3. Will it produce results that demonstrate gender biases, reinforce racial stereotypes — or contain anything explicit?

As Midjourney is intended to be open by default, it has strict policies on ensuring that content is PG-13. It automatically blocks text inputs that are inherently disrespectful, aggressive, abusive or sexual, Holz confirmed Most importantly, the rules are enforced for all content, including interactions in private mode.

For all-things artsy, not business

Midjourney currently offers a limited “freemium” model that allows users to submit 20-25 prompts for image generation. After that, users can choose from a range of subscription packages — ranging from a basic membership package of 200 images, a standard membership, which includes unlimited images — or a premium corporate membership, which includes both unlimited images and complete privacy.

It’s important to note that “corporate membership” does not refer to an enterprise software-as-a-service (SaaS) product. In fact, Holz explicitly mentioned that the company has no interest in building one either, even though they have many customers who use the product to make commercial video games, concept art and videos.

“Our technology is moving so fast that it makes sense to focus on the consumer side because that's where people can just take things and run. Also, there's something very simple and beautiful about making a cool thing," Holz said. "It only gets better when regular people can pay and have fun with it while professionals pay less than they would for an enterprise product, and still enjoy the product and use it for work. I think this simplicity is worth a lot and we want to keep it.”

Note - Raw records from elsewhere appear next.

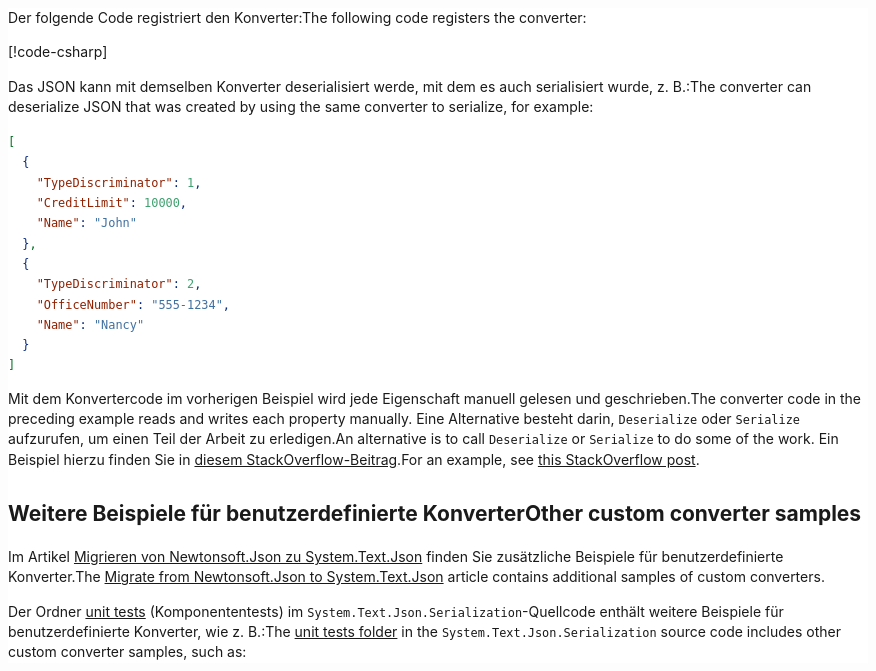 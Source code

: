 <span data-ttu-id="4ff30-235">Der folgende Code registriert den Konverter:</span><span class="sxs-lookup"><span data-stu-id="4ff30-235">The following code registers the converter:</span></span>

[!code-csharp[](~/samples/snippets/core/system-text-json/csharp/RoundtripPolymorphic.cs?name=SnippetRegister)]

<span data-ttu-id="4ff30-236">Das JSON kann mit demselben Konverter deserialisiert werde, mit dem es auch serialisiert wurde, z. B.:</span><span class="sxs-lookup"><span data-stu-id="4ff30-236">The converter can deserialize JSON that was created by using the same converter to serialize, for example:</span></span>

```json
[
  {
    "TypeDiscriminator": 1,
    "CreditLimit": 10000,
    "Name": "John"
  },
  {
    "TypeDiscriminator": 2,
    "OfficeNumber": "555-1234",
    "Name": "Nancy"
  }
]
```

<span data-ttu-id="4ff30-237">Mit dem Konvertercode im vorherigen Beispiel wird jede Eigenschaft manuell gelesen und geschrieben.</span><span class="sxs-lookup"><span data-stu-id="4ff30-237">The converter code in the preceding example reads and writes each property manually.</span></span> <span data-ttu-id="4ff30-238">Eine Alternative besteht darin, `Deserialize` oder `Serialize` aufzurufen, um einen Teil der Arbeit zu erledigen.</span><span class="sxs-lookup"><span data-stu-id="4ff30-238">An alternative is to call `Deserialize` or `Serialize` to do some of the work.</span></span> <span data-ttu-id="4ff30-239">Ein Beispiel hierzu finden Sie in [diesem StackOverflow-Beitrag](https://stackoverflow.com/a/59744873/12509023).</span><span class="sxs-lookup"><span data-stu-id="4ff30-239">For an example, see [this StackOverflow post](https://stackoverflow.com/a/59744873/12509023).</span></span>

## <a name="other-custom-converter-samples"></a><span data-ttu-id="4ff30-240">Weitere Beispiele für benutzerdefinierte Konverter</span><span class="sxs-lookup"><span data-stu-id="4ff30-240">Other custom converter samples</span></span>

<span data-ttu-id="4ff30-241">Im Artikel [Migrieren von Newtonsoft.Json zu System.Text.Json](system-text-json-migrate-from-newtonsoft-how-to.md) finden Sie zusätzliche Beispiele für benutzerdefinierte Konverter.</span><span class="sxs-lookup"><span data-stu-id="4ff30-241">The [Migrate from Newtonsoft.Json to System.Text.Json](system-text-json-migrate-from-newtonsoft-how-to.md) article contains additional samples of custom converters.</span></span>

<span data-ttu-id="4ff30-242">Der Ordner [unit tests](https://github.com/dotnet/runtime/blob/81bf79fd9aa75305e55abe2f7e9ef3f60624a3a1/src/libraries/System.Text.Json/tests/Serialization/) (Komponententests) im `System.Text.Json.Serialization`-Quellcode enthält weitere Beispiele für benutzerdefinierte Konverter, wie z. B.:</span><span class="sxs-lookup"><span data-stu-id="4ff30-242">The [unit tests folder](https://github.com/dotnet/runtime/blob/81bf79fd9aa75305e55abe2f7e9ef3f60624a3a1/src/libraries/System.Text.Json/tests/Serialization/) in the `System.Text.Json.Serialization` source code includes other custom converter samples, such as:</span></span>
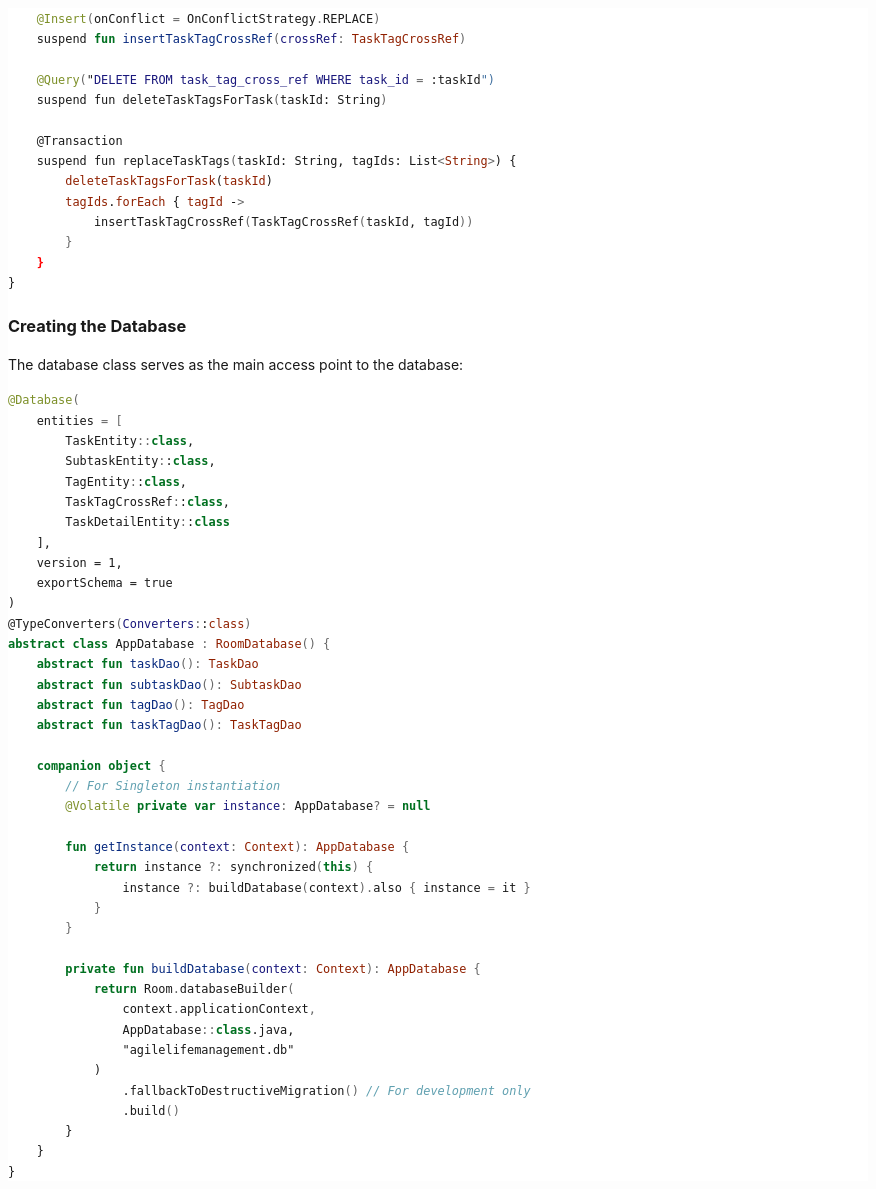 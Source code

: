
 ```kotlin
    @Insert(onConflict = OnConflictStrategy.REPLACE)
    suspend fun insertTaskTagCrossRef(crossRef: TaskTagCrossRef)
    
    @Query("DELETE FROM task_tag_cross_ref WHERE task_id = :taskId")
    suspend fun deleteTaskTagsForTask(taskId: String)
    
    @Transaction
    suspend fun replaceTaskTags(taskId: String, tagIds: List<String>) {
        deleteTaskTagsForTask(taskId)
        tagIds.forEach { tagId ->
            insertTaskTagCrossRef(TaskTagCrossRef(taskId, tagId))
        }
    }
}
```

### Creating the Database

The database class serves as the main access point to the database:

```kotlin
@Database(
    entities = [
        TaskEntity::class,
        SubtaskEntity::class,
        TagEntity::class,
        TaskTagCrossRef::class,
        TaskDetailEntity::class
    ],
    version = 1,
    exportSchema = true
)
@TypeConverters(Converters::class)
abstract class AppDatabase : RoomDatabase() {
    abstract fun taskDao(): TaskDao
    abstract fun subtaskDao(): SubtaskDao
    abstract fun tagDao(): TagDao
    abstract fun taskTagDao(): TaskTagDao
    
    companion object {
        // For Singleton instantiation
        @Volatile private var instance: AppDatabase? = null
        
        fun getInstance(context: Context): AppDatabase {
            return instance ?: synchronized(this) {
                instance ?: buildDatabase(context).also { instance = it }
            }
        }
        
        private fun buildDatabase(context: Context): AppDatabase {
            return Room.databaseBuilder(
                context.applicationContext,
                AppDatabase::class.java,
                "agilelifemanagement.db"
            )
                .fallbackToDestructiveMigration() // For development only
                .build()
        }
    }
}
```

What lies ahead: Text-to-3D?

While the world believes that the next phase of text-to-image evolution will move towardfull-blown videos or movies, Midjourney begs to differ. In fact, the company might avoid that as much as possible — as incorporating text-to-video capabilities could make the product more expensive and the output could be a dealbreaker, if it’s not thoroughly thought through.

That said, Holz does plan to take things to the next level via text-to-3D. He detailed Midjourney’s quest to make the output more real and move towards augmented and virtual reality. It aspires to bring the liquid imagination to the real world.

“I care about three things: Reflection, coordination and imagination. To make a better world, we need to be more reflective, more imaginative and we need to be better at coordinating. And I want to build something big in each area, and then bring them together one day,” he said.

That aside, the company does intend to build out the existing product with more enhanced features, thereby making the output more realistic and nuanced.

In addition, Midjourney's technology uses a combination of its own models and open-source codes to create art. Holz's near-term goal is to stop using open-source products and create the codes 100% in-house.

“I feel like there are people in technology who basically act like we have no past, and there's a lot of people in the world in fear of not having a future. But I feel like the truth is we're actually very much mid-journey," Holz said. "We have this beautiful and rich history behind us, and an equally rich wonderful future ahead of us,” Holz concluded on an optimistic note, hinting at AI’s promise of limitless possibilities and the company’s ethos."